All this, apparently, is an attempt to meet Miller. He agrees to go for an aimless drive with her one afternoon. She has him autograph several copies of his book, and they talk more about the concept of copies, as well as the idea of relaxing and giving into them. She shows him some favorite sites in Italy. She takes him for coffee. While he adjourns outdoors to answer his cell phone, the old lady coffee shop proprietor mistakes Miller for the woman's husband, and the woman plays along. Miller returns, they leave, and she begins addressing him as her husband of 15 years. He begins responding in the same manner.

Now, what's going on here? Are they role-playing for the rest of the film as husband and wife? Have they suddenly transformed into husband and wife, using some bit of cinema magic out of Celine and Julie Go Boating or That Obscure Object of Desire? Or were they husband and wife all along and simply pretended to be strangers? Some reviewers have attempted to answer these questions, but it all relates back to the original concept. Are they originals or copies? The old Italian coffee shop lady mistakes them for a genuine married couple, but does it matter? They have the dynamic and the emotions of a married couple. Can we enjoy them as such, even if they're not "real"?

Kiarostami keeps up this idea almost constantly in a visual sense, using mirrors, reflections, landscapes and camera movements to illustrate the idea of whether or not something is original or a copy, or better still, to demonstrate that it doesn't matter. For example, Binoche's character has Miller sign six copies of his book; the characters never bring up the point that these are copies. There is no original book, and yet all the copies contain all the same words and relate the same reading experience.

In one amazing sequence, Binoche's character spots a favorite sculpture in a town square. She explains why she likes the sculpture, but Miller says he does not, based on who the artist was. The woman tries to fight him using his own theory from the book, that the art should be based on one's perception of it, and not the artist's intent. Oddly, Kiarostami's camera never gets a good look at the sculpture in question. Instead, our characters meet up with two tourists whom Binoche's character tries to use as backup for her opinion. And yet the tourists only manage to repeat something that Binoche's character said to them earlier. Confusing? Maybe, but there are many, many layers here considering what's original and what's real, from vague ideas all the way up to concrete sculptures. Perhaps Kiarostami keeps from showing us the sculpture because it would only be a filmic representation of the sculpture, rather than the "real" sculpture.

There's a lot more here, but I'll finish by once again proclaiming my adoration for Ms.

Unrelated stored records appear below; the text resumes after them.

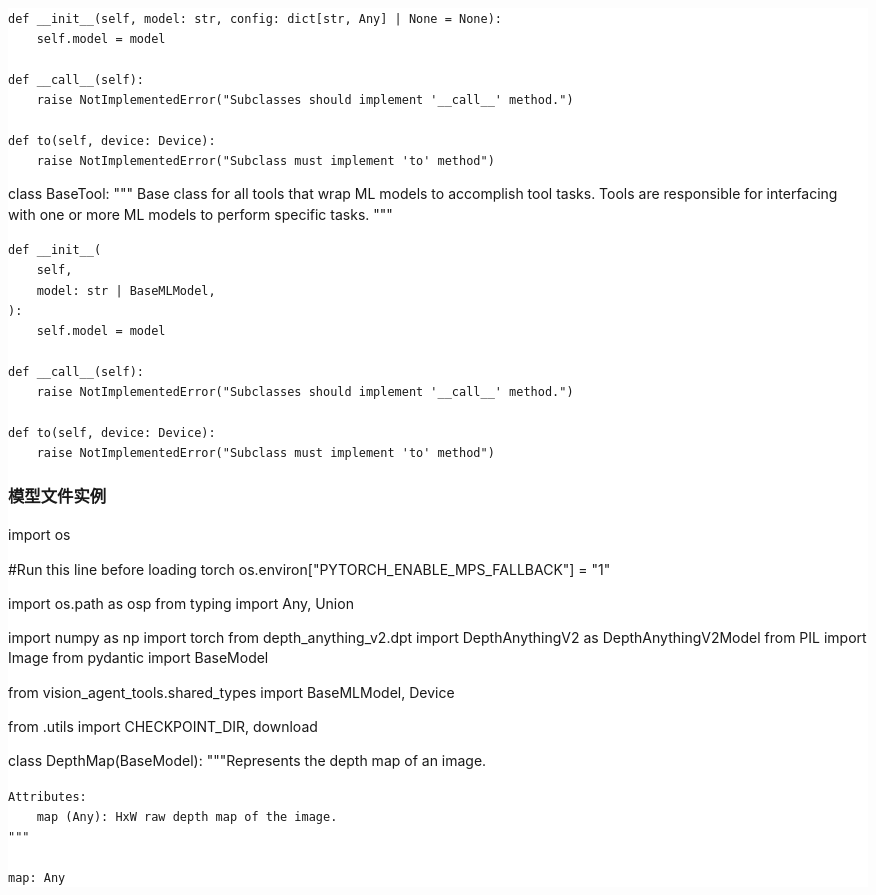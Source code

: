     def __init__(self, model: str, config: dict[str, Any] | None = None):
        self.model = model

    def __call__(self):
        raise NotImplementedError("Subclasses should implement '__call__' method.")

    def to(self, device: Device):
        raise NotImplementedError("Subclass must implement 'to' method")


class BaseTool:
    """
    Base class for all tools that wrap ML models to accomplish tool tasks.
    Tools are responsible for interfacing with one or more ML models to perform specific tasks.
    """

    def __init__(
        self,
        model: str | BaseMLModel,
    ):
        self.model = model

    def __call__(self):
        raise NotImplementedError("Subclasses should implement '__call__' method.")

    def to(self, device: Device):
        raise NotImplementedError("Subclass must implement 'to' method")


### 模型文件实例

import os

#Run this line before loading torch
os.environ["PYTORCH_ENABLE_MPS_FALLBACK"] = "1"

import os.path as osp
from typing import Any, Union

import numpy as np
import torch
from depth_anything_v2.dpt import DepthAnythingV2 as DepthAnythingV2Model
from PIL import Image
from pydantic import BaseModel

from vision_agent_tools.shared_types import BaseMLModel, Device

from .utils import CHECKPOINT_DIR, download


class DepthMap(BaseModel):
    """Represents the depth map of an image.

    Attributes:
        map (Any): HxW raw depth map of the image.
    """

    map: Any
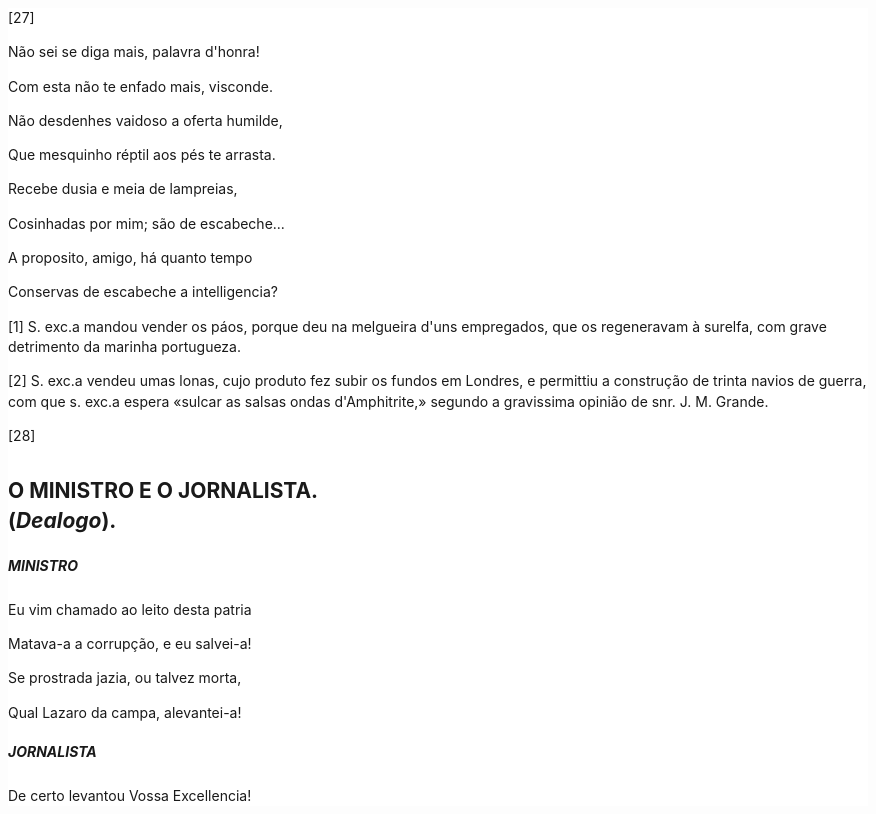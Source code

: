 \[27\]

  

Não sei se diga mais, palavra d'honra!

  

Com esta não te enfado mais, visconde.

  

Não desdenhes vaidoso a oferta humilde,

  

Que mesquinho réptil aos pés te arrasta.

  

Recebe dusia e meia de lampreias,

  

Cosinhadas por mim; são de escabeche...

  

A proposito, amigo, há quanto tempo

  

Conservas de escabeche a intelligencia?

  

\[1\] S. exc.a mandou vender os páos, porque deu na melgueira d'uns empregados, que os regeneravam à surelfa, com grave detrimento da marinha portugueza.

\[2\] S. exc.a vendeu umas lonas, cujo produto fez subir os fundos em Londres, e permittiu a construção de trinta navios de guerra, com que s. exc.a espera «sulcar as salsas ondas d'Amphitrite,» segundo a gravissima opinião de snr. J. M. Grande.

\[28\]

O MINISTRO E O JORNALISTA.  
(_Dealogo_).
-----------------------------------------

##### MINISTRO

Eu vim chamado ao leito desta patria

  

Matava-a a corrupção, e eu salvei-a!

  

Se prostrada jazia, ou talvez morta,

  

Qual Lazaro da campa, alevantei-a!

  

##### JORNALISTA

De certo levantou Vossa Excellencia!
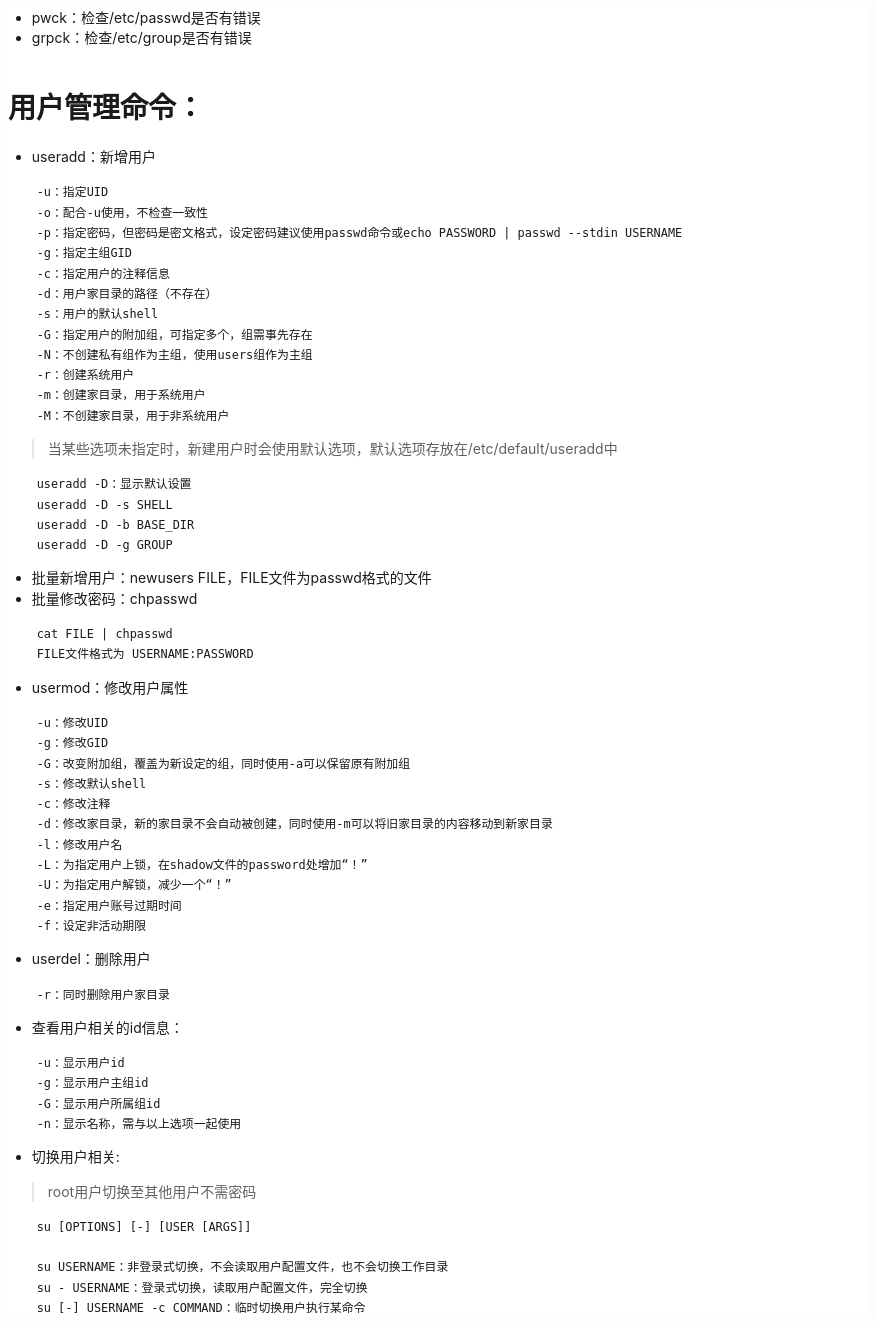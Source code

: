 + pwck：检查/etc/passwd是否有错误
+ grpck：检查/etc/group是否有错误
# 用户管理命令：
+ useradd：新增用户
```
    -u：指定UID
    -o：配合-u使用，不检查一致性
    -p：指定密码，但密码是密文格式，设定密码建议使用passwd命令或echo PASSWORD | passwd --stdin USERNAME
    -g：指定主组GID
    -c：指定用户的注释信息
    -d：用户家目录的路径（不存在）
    -s：用户的默认shell
    -G：指定用户的附加组，可指定多个，组需事先存在
    -N：不创建私有组作为主组，使用users组作为主组
    -r：创建系统用户
    -m：创建家目录，用于系统用户
    -M：不创建家目录，用于非系统用户
```
>当某些选项未指定时，新建用户时会使用默认选项，默认选项存放在/etc/default/useradd中
```
    useradd -D：显示默认设置
    useradd -D -s SHELL
    useradd -D -b BASE_DIR
    useradd -D -g GROUP
```
+ 批量新增用户：newusers FILE，FILE文件为passwd格式的文件
+ 批量修改密码：chpasswd
```
    cat FILE | chpasswd
    FILE文件格式为 USERNAME:PASSWORD
```
+ usermod：修改用户属性
```
    -u：修改UID
    -g：修改GID
    -G：改变附加组，覆盖为新设定的组，同时使用-a可以保留原有附加组
    -s：修改默认shell
    -c：修改注释
    -d：修改家目录，新的家目录不会自动被创建，同时使用-m可以将旧家目录的内容移动到新家目录
    -l：修改用户名
    -L：为指定用户上锁，在shadow文件的password处增加“！”
    -U：为指定用户解锁，减少一个“！”
    -e：指定用户账号过期时间
    -f：设定非活动期限
```
+ userdel：删除用户
```
    -r：同时删除用户家目录
```
+ 查看用户相关的id信息：
```
    -u：显示用户id
    -g：显示用户主组id
    -G：显示用户所属组id
    -n：显示名称，需与以上选项一起使用
```
+ 切换用户相关:
>root用户切换至其他用户不需密码
```
    su [OPTIONS] [-] [USER [ARGS]]

    su USERNAME：非登录式切换，不会读取用户配置文件，也不会切换工作目录
    su - USERNAME：登录式切换，读取用户配置文件，完全切换
    su [-] USERNAME -c COMMAND：临时切换用户执行某命令
```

Binoche, who has grown into one of the cinema's finest actresses. (She won the Best Actress award at Cannes for this performance.) She is capable of revealing deep wells of conflicting emotions onscreen, and incapable of playing a false note. She generously works with the less experienced Shimell and finds a perfect balance. Even if Certified Copy proves too much work for many viewers to puzzle over, at least the power of Binoche's performance cuts through rational thought and plunges straight to the heart.